Today we will talk about two popular dogs in the toy group. But do not let their size fool you. Despite being some of the smaller dog breeds in the world, both are true terriers, feisty and brave. What they lack in size they make up in personality. But which one to choose? Well, when it comes to the Silky Terrier versus Yorkie debate, we have to say they are cousins with different histories.

They are both affectionate little dog breeds that have perfectly silky coats. They are similar to the point owners of Australian Silky Terriers are thrilled when someone recognizes their breed. And Yorkshire terrier owners also know there is confusion between the two breeds.

It is difficult even for experts and experienced breeders to tell them apart. We will try to explain their physical differences and similarities, helping you come up with a decision on which one to get.

Breed History

First, let’s start with the history of these two breeds. Their history will help you understand personality traits better. Fun fact: their history is quite similar but in different parts of the world.

First, the Australian Silky terrier dog, one that was created in Sydney, Australia, in the early 20th century. Its history is not as clear-cut compared to other purebred dogs. Depending on who is telling the story, it might vary. But the most common theory is that the Silky terrier is the offspring of the Yorkshire terrier dog and Australian Terrier.

You have to remember, Yorkies come from Britain. Why people in Australia wanted a Silky terrier? Well, because the original Australian terrier has a rougher coat. Probably people were drawn by the silky coat of the Yorkie and wanted their own version. With that in mind, this puppy is more popular in Australia than in the United States of America.

Yorkshire terrier, on the other hand, originates from 19th century Victorian England. At the time, the Yorkie puppy was a working dog breed. Working-class weavers of Scotland came up with the breed, mixing their feisty Scottish terrier. They were used for the extermination of rats and other vermin. Because they were mostly used in the mines in Yorkshire, hence the name.

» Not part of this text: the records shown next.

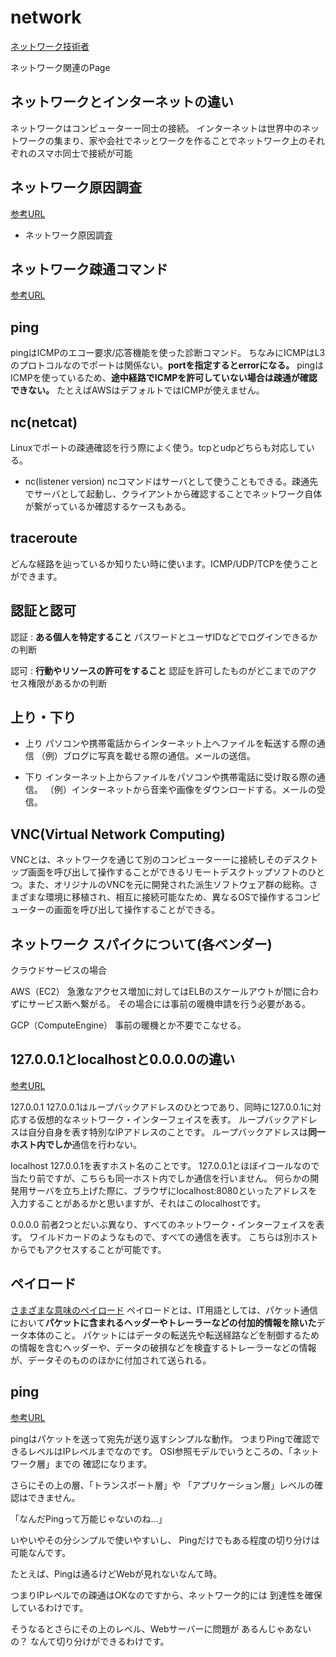 # network
[ネットワーク技術者](https://www.itbook.info/study/mag.html)

ネットワーク関連のPage

## ネットワークとインターネットの違い

ネットワークはコンピューターー同士の接続。
インターネットは世界中のネットワークの集まり、家や会社でネッとワークを作ることでネットワーク上のそれぞれのスマホ同士で接続が可能

## ネットワーク原因調査

[参考URL](https://christina04.hatenablog.com/entry/2017/12/08/190000)

- ネットワーク原因調査

## ネットワーク疎通コマンド

[参考URL](https://yaruki-strong-zero.hatenablog.jp/entry/network_debug)


## ping

pingはICMPのエコー要求/応答機能を使った診断コマンド。
ちなみにICMPはL3のプロトコルなのでポートは関係ない。**portを指定するとerrorになる。**
pingはICMPを使っているため、**途中経路でICMPを許可していない場合は疎通が確認できない。**
たとえばAWSはデフォルトではICMPが使えません。

## nc(netcat)

Linuxでポートの疎通確認を行う際によく使う。tcpとudpどちらも対応している。


- nc(listener version)
ncコマンドはサーバとして使うこともできる。疎通先でサーバとして起動し、クライアントから確認することでネットワーク自体が繋がっているか確認するケースもある。

## traceroute

どんな経路を辿っているか知りたい時に使います。ICMP/UDP/TCPを使うことができます。


## 認証と認可

認証 : **ある個人を特定すること**
パスワードとユーザIDなどでログインできるかの判断

認可 : **行動やリソースの許可をすること**
認証を許可したものがどこまでのアクセス権限があるかの判断

## 上り・下り

- 上り
パソコンや携帯電話からインターネット上へファイルを転送する際の通信
（例）ブログに写真を載せる際の通信。メールの送信。

- 下り
インターネット上からファイルをパソコンや携帯電話に受け取る際の通信。
（例）インターネットから音楽や画像をダウンロードする。メールの受信。

## VNC(Virtual Network Computing)

VNCとは、ネットワークを通じて別のコンピューターーに接続しそのデスクトップ画面を呼び出して操作することができるリモートデスクトップソフトのひとつ。また、オリジナルのVNCを元に開発された派生ソフトウェア群の総称。さまざまな環境に移植され、相互に接続可能なため、異なるOSで操作するコンピューターの画面を呼び出して操作することができる。

## ネットワーク スパイクについて(各ベンダー)

クラウドサービスの場合

AWS（EC2）
急激なアクセス増加に対してはELBのスケールアウトが間に合わずにサービス断へ繋がる。
その場合には事前の暖機申請を行う必要がある。

GCP（ComputeEngine）
事前の暖機とか不要でこなせる。

## 127.0.0.1とlocalhostと0.0.0.0の違い

[参考URL](https://qiita.com/1ain2/items/194a9372798eaef6c5ab)

127.0.0.1
127.0.0.1はループバックアドレスのひとつであり、同時に127.0.0.1に対応する仮想的なネットワーク・インターフェイスを表す。
ループバックアドレスは自分自身を表す特別なIPアドレスのことです。
ループバックアドレスは**同一ホスト内でしか**通信を行わない。

localhost
127.0.0.1を表すホスト名のことです。
127.0.0.1とほぼイコールなので当たり前ですが、こちらも同一ホスト内でしか通信を行いません。
何らかの開発用サーバを立ち上げた際に、ブラウザにlocalhost:8080といったアドレスを入力することがあるかと思いますが、それはこのlocalhostです。

0.0.0.0
前者2つとだいぶ異なり、すべてのネットワーク・インターフェイスを表す。
ワイルドカードのようなもので、すべての通信を表す。
こちらは別ホストからでもアクセスすることが可能です。

## ペイロード
[さまざまな意味のペイロード](https://teratail.com/questions/150121)
ペイロードとは、IT用語としては、パケット通信において**パケットに含まれるヘッダーやトレーラーなどの付加的情報を除いた**データ本体のこと。
パケットにはデータの転送先や転送経路などを制御するための情報を含むヘッダーや、データの破損などを検査するトレーラーなどの情報が、データそのもののほかに付加されて送られる。

## ping
[参考URL](https://www.itbook.info/study/ping2.html)

pingはパケットを送って宛先が送り返すシンプルな動作。
つまりPingで確認できるレベルはIPレベルまでなのです。
OSI参照モデルでいうところの、「ネットワーク層」までの
確認になります。

さらにその上の層、「トランスポート層」や
「アプリケーション層」レベルの確認はできません。

「なんだPingって万能じゃないのね…」

いやいやその分シンプルで使いやすいし、
Pingだけでもある程度の切り分けは可能なんです。

たとえば、Pingは通るけどWebが見れないなんて時。

つまりIPレベルでの疎通はOKなのですから、ネットワーク的には
到達性を確保しているわけです。

そうなるとさらにその上のレベル、Webサーバーに問題が
あるんじゃあないの？
なんて切り分けができるわけです。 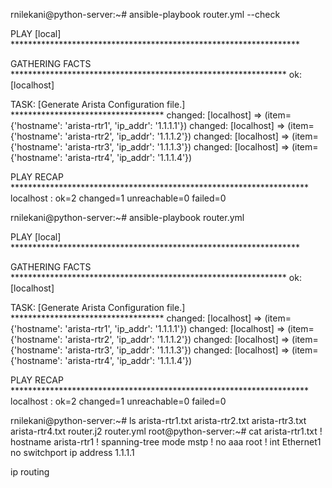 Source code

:rnilekani@python-server:~# ansible-playbook router.yml --check 

PLAY [local] ****************************************************************** 

GATHERING FACTS *************************************************************** 
ok: [localhost]

TASK: [Generate Arista Configuration file.] *********************************** 
changed: [localhost] => (item={'hostname': 'arista-rtr1', 'ip_addr': '1.1.1.1'})
changed: [localhost] => (item={'hostname': 'arista-rtr2', 'ip_addr': '1.1.1.2'})
changed: [localhost] => (item={'hostname': 'arista-rtr3', 'ip_addr': '1.1.1.3'})
changed: [localhost] => (item={'hostname': 'arista-rtr4', 'ip_addr': '1.1.1.4'})

PLAY RECAP ******************************************************************** 
localhost                  : ok=2    changed=1    unreachable=0    failed=0   

rnilekani@python-server:~# ansible-playbook router.yml

PLAY [local] ****************************************************************** 

GATHERING FACTS *************************************************************** 
ok: [localhost]

TASK: [Generate Arista Configuration file.] *********************************** 
changed: [localhost] => (item={'hostname': 'arista-rtr1', 'ip_addr': '1.1.1.1'})
changed: [localhost] => (item={'hostname': 'arista-rtr2', 'ip_addr': '1.1.1.2'})
changed: [localhost] => (item={'hostname': 'arista-rtr3', 'ip_addr': '1.1.1.3'})
changed: [localhost] => (item={'hostname': 'arista-rtr4', 'ip_addr': '1.1.1.4'})

PLAY RECAP ******************************************************************** 
localhost                  : ok=2    changed=1    unreachable=0    failed=0   

rnilekani@python-server:~# ls
arista-rtr1.txt  arista-rtr2.txt  arista-rtr3.txt  arista-rtr4.txt  router.j2  router.yml
root@python-server:~# cat arista-rtr1.txt
!
hostname arista-rtr1
!
spanning-tree mode mstp
!
no aaa root
!
int Ethernet1
 no switchport
 ip address 1.1.1.1

ip routing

But despite their hunting nature and history, Yorkies quickly became lap dogs for the wealthy and upper-class ladies of England. Their popularity as toy breed dogs and lap dogs has increased ever since. In 1870 they came to the US, and it took a while for The American Kennel Club to recognize them as a breed.

Appearance Breed Comparison


When you look at Silky Terrier and Yorkie side-by-side, you might say they have the same colors. But that is not true. The correct answer is that the Silky Terrier puppy has a wider color range.

According to The American Kennel Club, accepted coat color options include black and gold, black and tan, blue and gold, and blue and tan. That means four color combinations. Puppies are born black and tan, and they can change as they mature.

On the other hand, there are 13 coat color combinations accepted for the Silky puppy. But they are all in the black and blue and cream and tan range. Among them, we have blue and tan, black and tan, black, fawn, cream, gray, gray and tan, platinum, silver and tan, and more.

As for their coat texture, it is nearly identical. This is one of the reasons why people in Australia wanted something different than their Australian Terrier. The Silky one, as you assume, has silky hair, compared to the rough texture of the Australian terrier.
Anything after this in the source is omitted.